┌────────
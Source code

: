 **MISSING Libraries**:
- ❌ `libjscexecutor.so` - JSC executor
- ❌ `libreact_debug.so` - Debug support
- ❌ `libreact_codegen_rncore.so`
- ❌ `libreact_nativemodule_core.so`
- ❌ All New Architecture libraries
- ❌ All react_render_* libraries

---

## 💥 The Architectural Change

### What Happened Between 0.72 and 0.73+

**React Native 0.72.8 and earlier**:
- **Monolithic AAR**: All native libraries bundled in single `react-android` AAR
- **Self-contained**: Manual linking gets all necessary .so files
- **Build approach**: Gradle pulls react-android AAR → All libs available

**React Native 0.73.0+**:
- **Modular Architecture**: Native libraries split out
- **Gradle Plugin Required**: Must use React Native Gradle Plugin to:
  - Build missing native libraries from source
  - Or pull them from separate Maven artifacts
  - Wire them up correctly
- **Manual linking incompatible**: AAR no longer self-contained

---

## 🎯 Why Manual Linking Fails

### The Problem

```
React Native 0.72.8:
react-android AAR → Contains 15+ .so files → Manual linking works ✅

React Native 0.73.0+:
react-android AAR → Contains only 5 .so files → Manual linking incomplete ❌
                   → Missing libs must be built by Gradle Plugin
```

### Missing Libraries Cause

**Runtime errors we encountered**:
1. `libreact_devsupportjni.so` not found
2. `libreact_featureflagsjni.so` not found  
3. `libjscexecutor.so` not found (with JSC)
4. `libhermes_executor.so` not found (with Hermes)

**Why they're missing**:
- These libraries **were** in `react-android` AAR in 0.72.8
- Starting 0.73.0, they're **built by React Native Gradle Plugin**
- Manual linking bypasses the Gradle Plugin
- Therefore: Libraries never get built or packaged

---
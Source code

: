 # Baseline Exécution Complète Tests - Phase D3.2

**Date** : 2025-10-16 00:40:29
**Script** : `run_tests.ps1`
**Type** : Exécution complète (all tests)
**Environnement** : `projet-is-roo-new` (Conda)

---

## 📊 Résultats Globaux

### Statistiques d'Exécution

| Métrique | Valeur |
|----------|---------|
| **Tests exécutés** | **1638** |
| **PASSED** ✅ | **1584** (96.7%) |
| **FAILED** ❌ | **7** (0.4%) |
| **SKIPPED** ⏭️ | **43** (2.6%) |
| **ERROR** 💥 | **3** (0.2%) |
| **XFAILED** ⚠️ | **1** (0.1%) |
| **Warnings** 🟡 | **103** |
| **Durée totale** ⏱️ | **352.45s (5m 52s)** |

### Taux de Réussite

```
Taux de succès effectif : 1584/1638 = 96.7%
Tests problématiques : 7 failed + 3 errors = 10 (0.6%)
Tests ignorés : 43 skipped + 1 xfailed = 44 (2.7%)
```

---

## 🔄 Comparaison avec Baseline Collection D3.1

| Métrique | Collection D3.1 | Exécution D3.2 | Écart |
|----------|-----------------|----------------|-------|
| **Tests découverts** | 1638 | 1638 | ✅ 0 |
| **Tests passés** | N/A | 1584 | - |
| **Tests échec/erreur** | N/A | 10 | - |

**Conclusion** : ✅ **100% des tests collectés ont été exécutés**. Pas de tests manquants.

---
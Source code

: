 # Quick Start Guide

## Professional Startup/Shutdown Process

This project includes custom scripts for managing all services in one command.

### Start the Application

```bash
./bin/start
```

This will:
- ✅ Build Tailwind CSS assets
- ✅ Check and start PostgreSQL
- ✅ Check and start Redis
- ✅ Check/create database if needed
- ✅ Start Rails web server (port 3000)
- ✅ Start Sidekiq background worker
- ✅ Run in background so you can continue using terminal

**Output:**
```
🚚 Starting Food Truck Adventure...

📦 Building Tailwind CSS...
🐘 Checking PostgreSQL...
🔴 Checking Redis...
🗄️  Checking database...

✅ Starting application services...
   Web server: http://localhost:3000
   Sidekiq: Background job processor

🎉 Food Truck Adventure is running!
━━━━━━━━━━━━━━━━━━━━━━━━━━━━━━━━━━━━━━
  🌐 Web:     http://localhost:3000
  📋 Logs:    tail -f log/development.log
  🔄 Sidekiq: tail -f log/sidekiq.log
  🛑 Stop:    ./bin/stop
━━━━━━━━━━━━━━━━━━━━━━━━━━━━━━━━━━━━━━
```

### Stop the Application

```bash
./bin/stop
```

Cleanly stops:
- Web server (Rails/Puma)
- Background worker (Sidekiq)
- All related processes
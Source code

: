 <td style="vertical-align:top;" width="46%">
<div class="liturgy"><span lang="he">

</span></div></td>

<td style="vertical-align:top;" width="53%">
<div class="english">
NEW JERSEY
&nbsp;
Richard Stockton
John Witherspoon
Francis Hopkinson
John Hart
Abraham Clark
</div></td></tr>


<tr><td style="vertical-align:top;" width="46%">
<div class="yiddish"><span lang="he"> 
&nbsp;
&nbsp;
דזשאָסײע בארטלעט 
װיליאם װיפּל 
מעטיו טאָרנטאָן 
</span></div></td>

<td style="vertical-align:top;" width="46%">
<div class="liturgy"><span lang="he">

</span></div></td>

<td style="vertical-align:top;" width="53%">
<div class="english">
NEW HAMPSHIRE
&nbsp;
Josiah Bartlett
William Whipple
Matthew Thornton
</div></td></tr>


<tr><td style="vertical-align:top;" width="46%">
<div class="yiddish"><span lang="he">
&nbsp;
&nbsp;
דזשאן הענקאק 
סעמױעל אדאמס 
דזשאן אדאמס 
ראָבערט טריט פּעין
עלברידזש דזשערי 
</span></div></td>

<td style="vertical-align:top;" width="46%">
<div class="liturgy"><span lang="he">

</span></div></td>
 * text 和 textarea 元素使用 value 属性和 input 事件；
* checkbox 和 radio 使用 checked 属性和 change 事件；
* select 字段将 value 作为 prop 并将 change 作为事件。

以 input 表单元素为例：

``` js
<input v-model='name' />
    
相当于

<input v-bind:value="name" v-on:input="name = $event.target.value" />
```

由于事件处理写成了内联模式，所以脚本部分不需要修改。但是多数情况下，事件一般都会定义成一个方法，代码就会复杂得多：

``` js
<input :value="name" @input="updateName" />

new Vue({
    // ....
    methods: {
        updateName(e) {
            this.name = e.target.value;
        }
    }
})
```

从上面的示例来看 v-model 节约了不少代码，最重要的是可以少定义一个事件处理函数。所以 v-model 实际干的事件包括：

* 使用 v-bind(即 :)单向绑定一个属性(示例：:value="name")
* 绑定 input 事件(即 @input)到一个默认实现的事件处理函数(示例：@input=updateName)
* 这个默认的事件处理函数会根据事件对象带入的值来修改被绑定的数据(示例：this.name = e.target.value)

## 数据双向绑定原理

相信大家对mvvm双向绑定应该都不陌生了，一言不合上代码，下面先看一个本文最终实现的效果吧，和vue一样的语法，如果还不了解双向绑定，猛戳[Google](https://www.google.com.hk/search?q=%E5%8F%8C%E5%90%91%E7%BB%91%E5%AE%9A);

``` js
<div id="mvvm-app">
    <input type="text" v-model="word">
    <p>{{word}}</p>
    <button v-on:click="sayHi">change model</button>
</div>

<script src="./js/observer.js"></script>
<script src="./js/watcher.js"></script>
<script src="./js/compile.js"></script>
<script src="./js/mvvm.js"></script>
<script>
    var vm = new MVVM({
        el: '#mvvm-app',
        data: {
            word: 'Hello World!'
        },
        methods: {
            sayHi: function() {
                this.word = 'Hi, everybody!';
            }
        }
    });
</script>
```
└────────
__The task__. From the beginning of the listing above down to the line with "Native 0.72.8 and", every line should be restated exactly.

__Solved exercise__.
Source code

: **MISSING Libraries**:
- ❌ `libjscexecutor.so` - JSC executor
- ❌ `libreact_debug.so` - Debug support
- ❌ `libreact_codegen_rncore.so`
- ❌ `libreact_nativemodule_core.so`
- ❌ All New Architecture libraries
- ❌ All react_render_* libraries

---

## 💥 The Architectural Change

### What Happened Between 0.72 and 0.73+

**React Native 0.72.8 and earlier**:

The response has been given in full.